═════ Material to process

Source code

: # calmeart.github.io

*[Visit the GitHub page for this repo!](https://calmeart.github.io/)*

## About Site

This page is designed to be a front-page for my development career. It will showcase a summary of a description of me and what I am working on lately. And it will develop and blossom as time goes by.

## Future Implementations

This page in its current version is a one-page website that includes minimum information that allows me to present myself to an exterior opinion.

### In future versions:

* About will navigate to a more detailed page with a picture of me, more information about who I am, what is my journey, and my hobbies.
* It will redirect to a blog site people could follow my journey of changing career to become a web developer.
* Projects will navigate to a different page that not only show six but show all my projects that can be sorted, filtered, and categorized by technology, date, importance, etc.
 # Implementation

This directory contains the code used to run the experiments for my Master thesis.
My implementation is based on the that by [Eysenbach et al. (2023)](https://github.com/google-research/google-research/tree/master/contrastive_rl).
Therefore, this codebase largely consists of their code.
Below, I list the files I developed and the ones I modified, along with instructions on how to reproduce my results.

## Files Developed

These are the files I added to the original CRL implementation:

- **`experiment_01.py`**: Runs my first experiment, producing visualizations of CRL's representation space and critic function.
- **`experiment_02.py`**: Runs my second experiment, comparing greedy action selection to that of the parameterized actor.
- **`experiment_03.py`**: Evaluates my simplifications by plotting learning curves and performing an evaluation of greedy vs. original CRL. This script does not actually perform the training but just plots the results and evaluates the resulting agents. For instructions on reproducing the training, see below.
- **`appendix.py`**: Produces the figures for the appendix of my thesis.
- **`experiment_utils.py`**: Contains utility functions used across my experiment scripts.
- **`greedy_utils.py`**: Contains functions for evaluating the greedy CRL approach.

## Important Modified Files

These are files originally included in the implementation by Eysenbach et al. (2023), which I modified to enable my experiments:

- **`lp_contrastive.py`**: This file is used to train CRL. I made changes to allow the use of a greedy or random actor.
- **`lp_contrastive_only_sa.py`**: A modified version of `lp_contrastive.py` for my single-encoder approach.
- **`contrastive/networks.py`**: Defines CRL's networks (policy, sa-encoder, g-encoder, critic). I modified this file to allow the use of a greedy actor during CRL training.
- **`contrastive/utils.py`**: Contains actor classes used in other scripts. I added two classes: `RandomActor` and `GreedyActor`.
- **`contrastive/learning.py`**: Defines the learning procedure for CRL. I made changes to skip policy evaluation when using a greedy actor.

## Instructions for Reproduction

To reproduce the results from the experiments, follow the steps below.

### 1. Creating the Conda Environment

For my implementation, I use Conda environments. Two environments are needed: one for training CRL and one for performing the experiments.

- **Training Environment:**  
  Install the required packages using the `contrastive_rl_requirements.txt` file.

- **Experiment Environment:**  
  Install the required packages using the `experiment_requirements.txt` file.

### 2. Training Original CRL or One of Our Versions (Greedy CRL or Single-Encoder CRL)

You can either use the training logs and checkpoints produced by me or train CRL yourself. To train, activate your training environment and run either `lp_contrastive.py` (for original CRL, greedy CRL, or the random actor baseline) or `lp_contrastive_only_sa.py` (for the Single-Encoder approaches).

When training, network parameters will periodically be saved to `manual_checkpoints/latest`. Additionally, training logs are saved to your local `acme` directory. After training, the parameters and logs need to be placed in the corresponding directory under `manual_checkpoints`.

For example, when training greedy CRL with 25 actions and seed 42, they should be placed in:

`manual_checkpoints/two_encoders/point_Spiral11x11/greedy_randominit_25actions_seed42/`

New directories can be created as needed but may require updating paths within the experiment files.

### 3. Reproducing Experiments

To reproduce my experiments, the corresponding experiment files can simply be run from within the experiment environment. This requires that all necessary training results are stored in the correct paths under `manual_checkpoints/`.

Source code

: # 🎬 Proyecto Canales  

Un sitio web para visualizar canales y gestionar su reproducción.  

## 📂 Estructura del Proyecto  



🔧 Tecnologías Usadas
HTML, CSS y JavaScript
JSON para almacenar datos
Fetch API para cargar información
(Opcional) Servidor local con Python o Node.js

══════════

Gather and copy every line of the data in which the string "information" is found.

This page in its current version is a one-page website that includes minimum information that allows me to present myself to an exterior opinion.
* About will navigate to a more detailed page with a picture of me, more information about who I am, what is my journey, and my hobbies.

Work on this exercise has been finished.